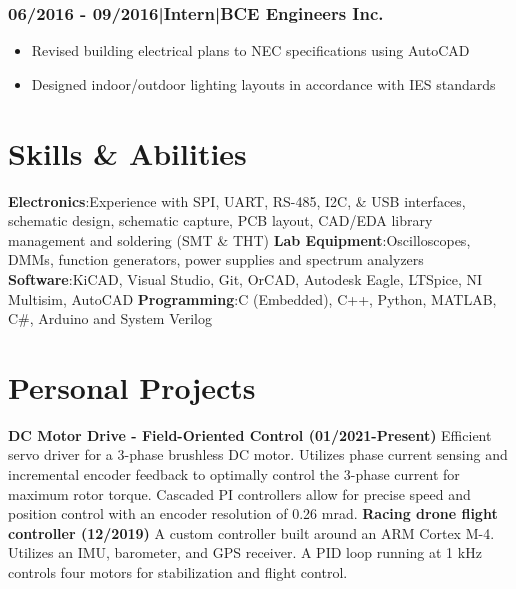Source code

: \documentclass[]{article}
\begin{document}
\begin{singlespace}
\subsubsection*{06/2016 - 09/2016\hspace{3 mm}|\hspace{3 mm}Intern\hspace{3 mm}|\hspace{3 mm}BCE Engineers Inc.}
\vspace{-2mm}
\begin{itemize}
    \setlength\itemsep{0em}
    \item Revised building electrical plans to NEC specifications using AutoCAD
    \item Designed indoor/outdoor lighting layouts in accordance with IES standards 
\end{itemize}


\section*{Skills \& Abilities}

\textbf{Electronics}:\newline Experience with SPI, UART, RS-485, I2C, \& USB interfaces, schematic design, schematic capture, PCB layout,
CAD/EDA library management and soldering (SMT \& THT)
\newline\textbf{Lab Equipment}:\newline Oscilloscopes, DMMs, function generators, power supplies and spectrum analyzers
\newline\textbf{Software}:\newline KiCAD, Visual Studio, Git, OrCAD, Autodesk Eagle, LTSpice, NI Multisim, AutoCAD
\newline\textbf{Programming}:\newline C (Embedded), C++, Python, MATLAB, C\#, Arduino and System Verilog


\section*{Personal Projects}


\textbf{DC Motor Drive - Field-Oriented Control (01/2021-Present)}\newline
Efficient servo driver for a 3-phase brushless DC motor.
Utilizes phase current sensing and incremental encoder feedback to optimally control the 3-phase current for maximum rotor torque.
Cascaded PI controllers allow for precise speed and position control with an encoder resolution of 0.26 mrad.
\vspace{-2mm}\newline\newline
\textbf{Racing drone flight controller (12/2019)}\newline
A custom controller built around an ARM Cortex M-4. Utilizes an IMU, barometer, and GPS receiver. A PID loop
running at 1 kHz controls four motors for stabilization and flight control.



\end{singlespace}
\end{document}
◇ ◇ ◇ ◇ ◇
▸ ABOUT THIS EXERCISE:
Would you print the whole listing exactly, omitting the pictures?

▸ YOUR SOLUTION:
Source code

: \documentclass[]{article}
\begin{document}
\begin{singlespace}
\subsubsection*{06/2016 - 09/2016\hspace{3 mm}|\hspace{3 mm}Intern\hspace{3 mm}|\hspace{3 mm}BCE Engineers Inc.}
\vspace{-2mm}
\begin{itemize}
    \setlength\itemsep{0em}
    \item Revised building electrical plans to NEC specifications using AutoCAD
    \item Designed indoor/outdoor lighting layouts in accordance with IES standards 
\end{itemize}


\section*{Skills \& Abilities}

\textbf{Electronics}:\newline Experience with SPI, UART, RS-485, I2C, \& USB interfaces, schematic design, schematic capture, PCB layout,
CAD/EDA library management and soldering (SMT \& THT)
\newline\textbf{Lab Equipment}:\newline Oscilloscopes, DMMs, function generators, power supplies and spectrum analyzers
\newline\textbf{Software}:\newline KiCAD, Visual Studio, Git, OrCAD, Autodesk Eagle, LTSpice, NI Multisim, AutoCAD
\newline\textbf{Programming}:\newline C (Embedded), C++, Python, MATLAB, C\#, Arduino and System Verilog


\section*{Personal Projects}


\textbf{DC Motor Drive - Field-Oriented Control (01/2021-Present)}\newline
Efficient servo driver for a 3-phase brushless DC motor.
Utilizes phase current sensing and incremental encoder feedback to optimally control the 3-phase current for maximum rotor torque.
Cascaded PI controllers allow for precise speed and position control with an encoder resolution of 0.26 mrad.
\vspace{-2mm}\newline\newline
\textbf{Racing drone flight controller (12/2019)}\newline
A custom controller built around an ARM Cortex M-4. Utilizes an IMU, barometer, and GPS receiver. A PID loop
running at 1 kHz controls four motors for stabilization and flight control.



\end{singlespace}
\end{document}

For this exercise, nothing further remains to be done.